OpenClaw Smartness Eval
PassAudited by ClawScan on May 10, 2026.
Overview
This is a disclosed evaluator that runs local OpenClaw tests, reads bounded agent state, and only calls an external LLM judge when explicitly enabled.
Before installing, confirm you trust the local OpenClaw workspace scripts that the task suite will run. Keep `--llm-judge` off unless you are comfortable sending evaluation summaries to an external provider, and review generated reports before sharing because they may summarize local agent logs or reasoning history.
Findings (5)
Artifact-based informational review of SKILL.md, metadata, install specs, static scan signals, and capability signals. ClawScan does not execute the skill or run runtime probes.
Running an evaluation can execute local OpenClaw scripts in the workspace.
The skill intentionally executes local test commands.
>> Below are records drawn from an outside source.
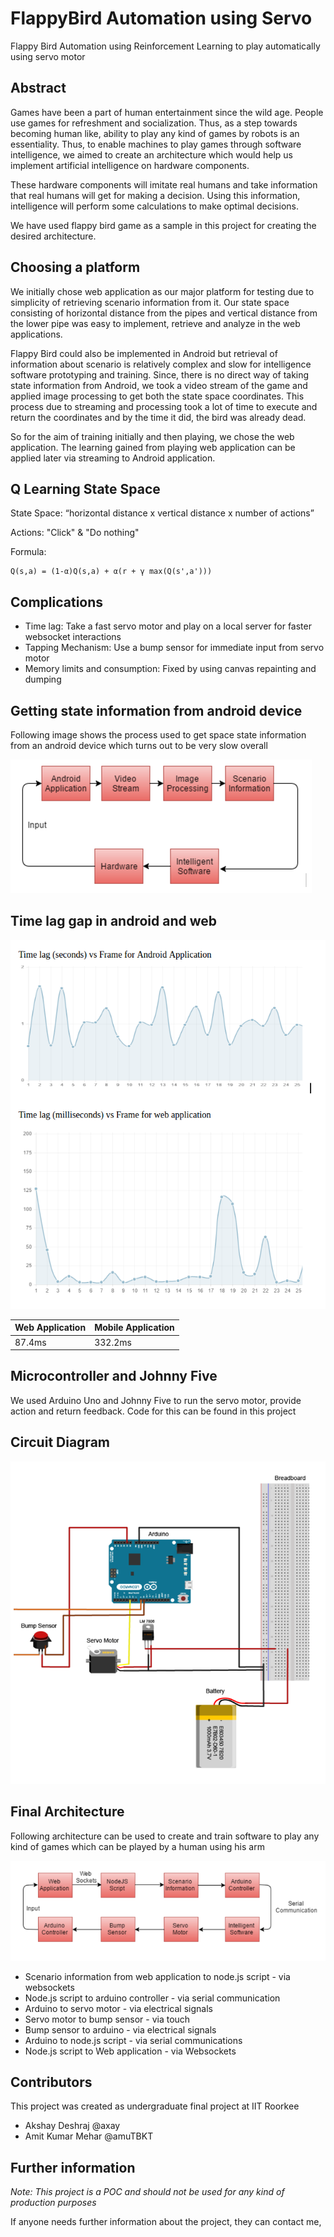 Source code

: # FlappyBird Automation using Servo

Flappy Bird Automation using Reinforcement Learning to play automatically using servo motor

## Abstract

Games have been a part of human entertainment since the wild age. People use games for refreshment and socialization. Thus, as a step towards becoming human like, ability to play any kind of games by robots is an essentiality.  Thus, to enable machines to play games through software intelligence, we aimed to create an architecture which would help us implement artificial intelligence on hardware components.

These hardware components will imitate real humans and take information that real humans will get for making a decision. Using this information, intelligence will perform some calculations to make optimal decisions.

We have used flappy bird game as a sample in this project for creating the desired architecture.

## Choosing a platform

We initially chose web application as our major platform for testing due to simplicity of retrieving scenario information from it. Our state space consisting of horizontal distance from the pipes and vertical distance from the lower pipe was easy to implement, retrieve and analyze in the web applications.

Flappy Bird could also be implemented in Android but retrieval of information about scenario is relatively complex and slow for intelligence software prototyping and training. Since, there is no direct way of taking state information from Android, we took a video stream of the game and applied image processing to get both the state space coordinates. This process due to streaming and processing took a lot of time to execute and return the coordinates and by the time it did, the bird was already dead.

So for the aim of training initially and then playing, we chose the web application. The learning gained from playing web application can be applied later via streaming to Android application.

## Q Learning State Space

State Space: “horizontal distance x vertical distance x number of actions”

Actions: "Click" & "Do nothing"

Formula:

```
Q(s,a) = (1-α)Q(s,a) + α(r + γ max(Q(s',a')))
```

## Complications

- Time lag: Take a fast servo motor and play on a local server for faster websocket interactions
- Tapping Mechanism: Use a bump sensor for immediate input from servo motor
- Memory limits and consumption: Fixed by using canvas repainting and dumping

## Getting state information from android device

Following image shows the process used to get space state information from an android device which turns out to be very slow overall

![Android Image Processing](./wiki-images/android-image-processing.png)

## Time lag gap in android and web

![Time Diff in Web and Android](./wiki-images/results-time.png)


| Web Application | Mobile Application |
| --------------- | ------------------ |
| 	87.4ms        |     332.2ms        |

## Microcontroller and Johnny Five

We used Arduino Uno and Johnny Five to run the servo motor, provide action and return feedback.
Code for this can be found in this project

## Circuit Diagram

![Circuit Diagram](./wiki-images/circuit.png)

## Final Architecture

Following architecture can be used to create and train software to play any kind of games which can be played by a human using his arm

![Architecture](./wiki-images/architecture.png)


- Scenario information from web application to node.js script - via websockets
- Node.js script to arduino controller - via serial communication
- Arduino to servo motor - via electrical signals
- Servo motor to bump sensor  - via touch
- Bump sensor to arduino - via electrical signals
- Arduino to node.js script - via serial communications
- Node.js script to Web application - via Websockets


## Contributors

This project was created as undergraduate final project at IIT Roorkee

- Akshay Deshraj @axay
- Amit Kumar Mehar @amuTBKT

## Further information

_Note: This project is a POC and should not be used for any kind of production purposes_

If anyone needs further information about the project, they can contact me,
This is central to the evaluation purpose and the documentation describes validation and timeouts, but users should still understand that local workspace scripts will run.
本技能通过 `subprocess` 运行 `task-suite.json` 中定义的测试命令
Review `config/task-suite.json` before running standard or deep evaluations, and run it only in a workspace whose scripts you trust.
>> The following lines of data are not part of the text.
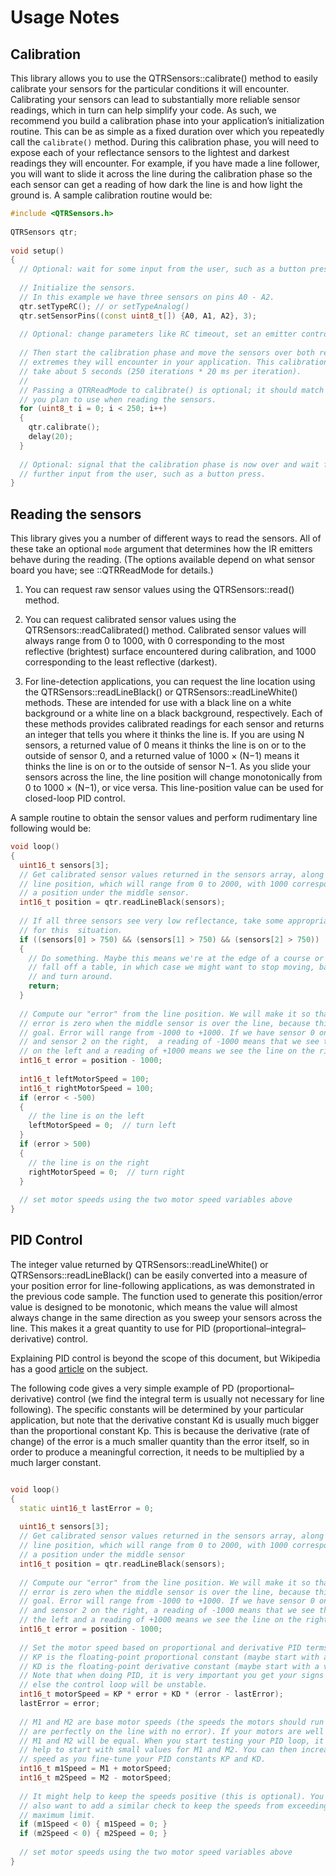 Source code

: Usage Notes
===========

Calibration
-----------

This library allows you to use the QTRSensors::calibrate() method to easily calibrate your sensors for the particular conditions it will encounter. Calibrating your sensors can lead to substantially more reliable sensor readings, which in turn can help simplify your code. As such, we recommend you build a calibration phase into your application’s initialization routine. This can be as simple as a fixed duration over which you repeatedly call the `calibrate()` method. During this calibration phase, you will need to expose each of your reflectance sensors to the lightest and darkest readings they will encounter. For example, if you have made a line follower, you will want to slide it across the line during the calibration phase so the each sensor can get a reading of how dark the line is and how light the ground is. A sample calibration routine would be:

```cpp
#include <QTRSensors.h>
 
QTRSensors qtr;
 
void setup()
{
  // Optional: wait for some input from the user, such as a button press.
 
  // Initialize the sensors.
  // In this example we have three sensors on pins A0 - A2.
  qtr.setTypeRC(); // or setTypeAnalog()
  qtr.setSensorPins((const uint8_t[]) {A0, A1, A2}, 3);
  
  // Optional: change parameters like RC timeout, set an emitter control pin...
  
  // Then start the calibration phase and move the sensors over both reflectance
  // extremes they will encounter in your application. This calibration should
  // take about 5 seconds (250 iterations * 20 ms per iteration).
  //
  // Passing a QTRReadMode to calibrate() is optional; it should match the mode
  // you plan to use when reading the sensors.
  for (uint8_t i = 0; i < 250; i++)
  {
    qtr.calibrate();
    delay(20);
  }
 
  // Optional: signal that the calibration phase is now over and wait for
  // further input from the user, such as a button press.
}
```

Reading the sensors
-------------------

This library gives you a number of different ways to read the sensors. All of these take an optional `mode` argument that determines how the IR emitters behave during the reading. (The options available depend on what sensor board you have; see ::QTRReadMode for details.)

1. You can request raw sensor values using the QTRSensors::read() method.

2. You can request calibrated sensor values using the QTRSensors::readCalibrated() method. Calibrated sensor values will always range from 0 to 1000, with 0 corresponding to the most reflective (brightest) surface encountered during calibration, and 1000 corresponding to the least reflective (darkest).

3. For line-detection applications, you can request the line location using the QTRSensors::readLineBlack() or QTRSensors::readLineWhite() methods. These are intended for use with a black line on a white background or a white line on a black background, respectively. Each of these methods provides calibrated readings for each sensor and returns an integer that tells you where it thinks the line is. If you are using N sensors, a returned value of 0 means it thinks the line is on or to the outside of sensor 0, and a returned value of 1000 &times; (N&minus;1) means it thinks the line is on or to the outside of sensor N&minus;1. As you slide your sensors across the line, the line position will change monotonically from 0 to 1000 &times; (N&minus;1), or vice versa. This line-position value can be used for closed-loop PID control.

A sample routine to obtain the sensor values and perform rudimentary line following would be:

```cpp
void loop()
{
  uint16_t sensors[3];
  // Get calibrated sensor values returned in the sensors array, along with the
  // line position, which will range from 0 to 2000, with 1000 corresponding to
  // a position under the middle sensor.
  int16_t position = qtr.readLineBlack(sensors);
 
  // If all three sensors see very low reflectance, take some appropriate action
  // for this  situation.
  if ((sensors[0] > 750) && (sensors[1] > 750) && (sensors[2] > 750))
  {
    // Do something. Maybe this means we're at the edge of a course or about to
    // fall off a table, in which case we might want to stop moving, back up,
    // and turn around.
    return;
  }
 
  // Compute our "error" from the line position. We will make it so that the
  // error is zero when the middle sensor is over the line, because this is our
  // goal. Error will range from -1000 to +1000. If we have sensor 0 on the left
  // and sensor 2 on the right,  a reading of -1000 means that we see the line
  // on the left and a reading of +1000 means we see the line on the right.
  int16_t error = position - 1000;
 
  int16_t leftMotorSpeed = 100;
  int16_t rightMotorSpeed = 100;
  if (error < -500)
  {  
    // the line is on the left
    leftMotorSpeed = 0;  // turn left
  }
  if (error > 500)
  {
    // the line is on the right
    rightMotorSpeed = 0;  // turn right
  }
 
  // set motor speeds using the two motor speed variables above
}
```

PID Control
-----------

The integer value returned by QTRSensors::readLineWhite() or QTRSensors::readLineBlack() can be easily converted into a measure of your position error for line-following applications, as was demonstrated in the previous code sample. The function used to generate this position/error value is designed to be monotonic, which means the value will almost always change in the same direction as you sweep your sensors across the line. This makes it a great quantity to use for PID (proportional&ndash;integral&ndash;derivative) control.

Explaining PID control is beyond the scope of this document, but Wikipedia has a good [article](https://en.wikipedia.org/wiki/PID_controller) on the subject.

The following code gives a very simple example of PD (proportional&ndash;derivative) control (we find the integral term is usually not necessary for line following). The specific constants will be determined by your particular application, but note that the derivative constant Kd is usually much bigger than the proportional constant Kp. This is because the derivative (rate of change) of the error is a much smaller quantity than the error itself, so in order to produce a meaningful correction, it needs to be multiplied by a much larger constant.

```cpp

void loop()
{
  static uint16_t lastError = 0;
  
  uint16_t sensors[3];
  // Get calibrated sensor values returned in the sensors array, along with the
  // line position, which will range from 0 to 2000, with 1000 corresponding to
  // a position under the middle sensor
  int16_t position = qtr.readLineBlack(sensors);
 
  // Compute our "error" from the line position. We will make it so that the
  // error is zero when the middle sensor is over the line, because this is our 
  // goal. Error will range from -1000 to +1000. If we have sensor 0 on the left
  // and sensor 2 on the right, a reading of -1000 means that we see the line on
  // the left and a reading of +1000 means we see the line on the right.
  int16_t error = position - 1000;
 
  // Set the motor speed based on proportional and derivative PID terms:
  // KP is the floating-point proportional constant (maybe start with a value around 0.1)
  // KD is the floating-point derivative constant (maybe start with a value around 5)
  // Note that when doing PID, it is very important you get your signs right, or
  // else the control loop will be unstable.
  int16_t motorSpeed = KP * error + KD * (error - lastError);
  lastError = error;
 
  // M1 and M2 are base motor speeds (the speeds the motors should run if you
  // are perfectly on the line with no error). If your motors are well matched,
  // M1 and M2 will be equal. When you start testing your PID loop, it might
  // help to start with small values for M1 and M2. You can then increase the
  // speed as you fine-tune your PID constants KP and KD.
  int16_t m1Speed = M1 + motorSpeed;
  int16_t m2Speed = M2 - motorSpeed;
 
  // It might help to keep the speeds positive (this is optional). You might
  // also want to add a similar check to keep the speeds from exceeding a
  // maximum limit.
  if (m1Speed < 0) { m1Speed = 0; }
  if (m2Speed < 0) { m2Speed = 0; }
 
  // set motor speeds using the two motor speed variables above
}
```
Evaluation results and command behavior depend on unbundled local OpenClaw components.
The skill's tests depend on external OpenClaw core scripts that are not shipped in this package, so actual runtime behavior also depends on the local workspace's copy of those scripts.
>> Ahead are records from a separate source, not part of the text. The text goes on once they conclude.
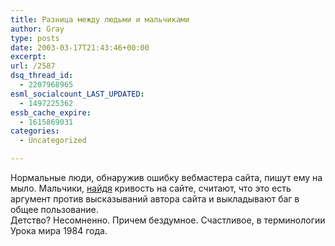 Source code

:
 ```yaml
---
title: Разница между людьми и мальчиками
author: Gray
type: posts
date: 2003-03-17T21:43:46+00:00
excerpt:
url: /2587
dsq_thread_id:
  - 2207968965
esml_socialcount_LAST_UPDATED:
  - 1497225362
essb_cache_expire:
  - 1615869031
categories:
  - Uncategorized

---
```








Нормальные люди, обнаружив ошибку вебмастера сайта, пишут ему на мыло. Мальчики, <a href="http://register.spectator.ru/18.03.2003/2/comments" target="_blank">найдя</a> кривость на сайте, считают, что это есть аргумент против высказываний автора сайта и выкладывают баг в общее пользование.  
Детство? Несомненно. Причем бездумное. Счастливое, в терминологии Урока мира 1984 года.
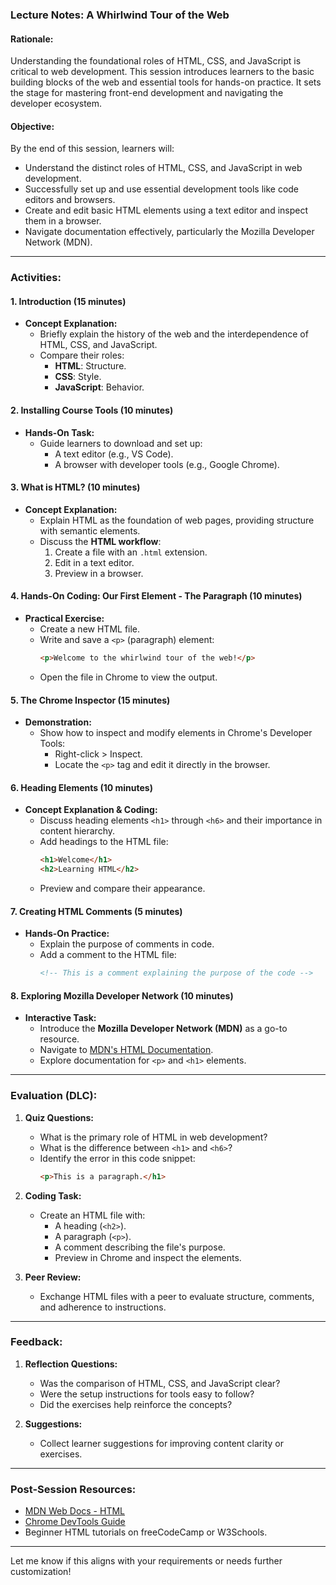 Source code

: ### **Lecture Notes: A Whirlwind Tour of the Web**  

#### **Rationale:**  
Understanding the foundational roles of HTML, CSS, and JavaScript is critical to web development. This session introduces learners to the basic building blocks of the web and essential tools for hands-on practice. It sets the stage for mastering front-end development and navigating the developer ecosystem.  

#### **Objective:**  
By the end of this session, learners will:  
- Understand the distinct roles of HTML, CSS, and JavaScript in web development.  
- Successfully set up and use essential development tools like code editors and browsers.  
- Create and edit basic HTML elements using a text editor and inspect them in a browser.  
- Navigate documentation effectively, particularly the Mozilla Developer Network (MDN).  

---

### **Activities:**  

#### **1. Introduction (15 minutes)**  
- **Concept Explanation:**  
   - Briefly explain the history of the web and the interdependence of HTML, CSS, and JavaScript.  
   - Compare their roles:  
     - **HTML**: Structure.  
     - **CSS**: Style.  
     - **JavaScript**: Behavior.  

#### **2. Installing Course Tools (10 minutes)**  
- **Hands-On Task:**  
   - Guide learners to download and set up:  
     - A text editor (e.g., VS Code).  
     - A browser with developer tools (e.g., Google Chrome).  

#### **3. What is HTML? (10 minutes)**  
- **Concept Explanation:**  
   - Explain HTML as the foundation of web pages, providing structure with semantic elements.  
   - Discuss the **HTML workflow**:  
     1. Create a file with an `.html` extension.  
     2. Edit in a text editor.  
     3. Preview in a browser.  

#### **4. Hands-On Coding: Our First Element - The Paragraph (10 minutes)**  
- **Practical Exercise:**  
   - Create a new HTML file.  
   - Write and save a `<p>` (paragraph) element:  
     ```html
     <p>Welcome to the whirlwind tour of the web!</p>
     ```  
   - Open the file in Chrome to view the output.  

#### **5. The Chrome Inspector (15 minutes)**  
- **Demonstration:**  
   - Show how to inspect and modify elements in Chrome's Developer Tools:  
     - Right-click > Inspect.  
     - Locate the `<p>` tag and edit it directly in the browser.  

#### **6. Heading Elements (10 minutes)**  
- **Concept Explanation & Coding:**  
   - Discuss heading elements `<h1>` through `<h6>` and their importance in content hierarchy.  
   - Add headings to the HTML file:  
     ```html
     <h1>Welcome</h1>
     <h2>Learning HTML</h2>
     ```  
   - Preview and compare their appearance.  

#### **7. Creating HTML Comments (5 minutes)**  
- **Hands-On Practice:**  
   - Explain the purpose of comments in code.  
   - Add a comment to the HTML file:  
     ```html
     <!-- This is a comment explaining the purpose of the code -->
     ```  

#### **8. Exploring Mozilla Developer Network (10 minutes)**  
- **Interactive Task:**  
   - Introduce the **Mozilla Developer Network (MDN)** as a go-to resource.  
   - Navigate to [MDN's HTML Documentation](https://developer.mozilla.org/en-US/docs/Web/HTML).  
   - Explore documentation for `<p>` and `<h1>` elements.  

---

### **Evaluation (DLC):**  

1. **Quiz Questions:**  
   - What is the primary role of HTML in web development?  
   - What is the difference between `<h1>` and `<h6>`?  
   - Identify the error in this code snippet:  
     ```html
     <p>This is a paragraph.</h1>
     ```  

2. **Coding Task:**  
   - Create an HTML file with:  
     - A heading (`<h2>`).  
     - A paragraph (`<p>`).  
     - A comment describing the file's purpose.  
     - Preview in Chrome and inspect the elements.  

3. **Peer Review:**  
   - Exchange HTML files with a peer to evaluate structure, comments, and adherence to instructions.  

---

### **Feedback:**  
1. **Reflection Questions:**  
   - Was the comparison of HTML, CSS, and JavaScript clear?  
   - Were the setup instructions for tools easy to follow?  
   - Did the exercises help reinforce the concepts?  

2. **Suggestions:**  
   - Collect learner suggestions for improving content clarity or exercises.  

---

### **Post-Session Resources:**  
- [MDN Web Docs - HTML](https://developer.mozilla.org/en-US/docs/Web/HTML)  
- [Chrome DevTools Guide](https://developer.chrome.com/docs/devtools/)  
- Beginner HTML tutorials on freeCodeCamp or W3Schools.  

--- 

Let me know if this aligns with your requirements or needs further customization!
这些脚本属于 OpenClaw 核心,不会随技能一起分发。安装此技能的用户需要有完整的 OpenClaw V5 环境。
Use the skill with a trusted, up-to-date OpenClaw installation and inspect local core scripts if you are in a sensitive environment.
Reports may summarize metrics derived from prior interactions, logs, alerts, or reasoning-store contents.
The evaluator reads local runtime logs and the reasoning knowledge store. This is purpose-aligned for scoring intelligence and trends, but these sources may contain sensitive or interaction-derived context.
`state/message-analyzer-log.json` (真实日志抽样) ... `.reasoning/reasoning-store.sqlite` (推理知识库)
Review generated reports before sharing them, and avoid running the skill on workspaces containing sensitive logs unless that data use is acceptable.
If enabled, the skill can use your DeepSeek or OpenAI API account and may incur provider-side logging or cost.
The optional LLM judge uses provider API credentials. This is expected for the feature and explicitly opt-in, though the registry metadata does not declare these optional environment variables.
需设置 `DEEPSEEK_API_KEY` 或 `OPENAI_API_KEY` 环境变量。该功能会发起外部 API 请求,默认不开启,仅在显式传入 `--llm-judge` 时启用。
Only set the API key and pass `--llm-judge` if you are comfortable using that provider for evaluation.
When LLM judging is enabled, evaluation summaries are sent to an external model provider.
The skill documents an optional external provider data flow for LLM judging. It claims not to send raw logs, and it is disabled by default, but summaries and evidence still leave the local workspace when enabled.
`--llm-judge` ... Sends dimension summary to LLM API (no raw logs or user data)
Keep `--llm-judge` disabled for fully local evaluation, or review what summaries are sent before enabling it.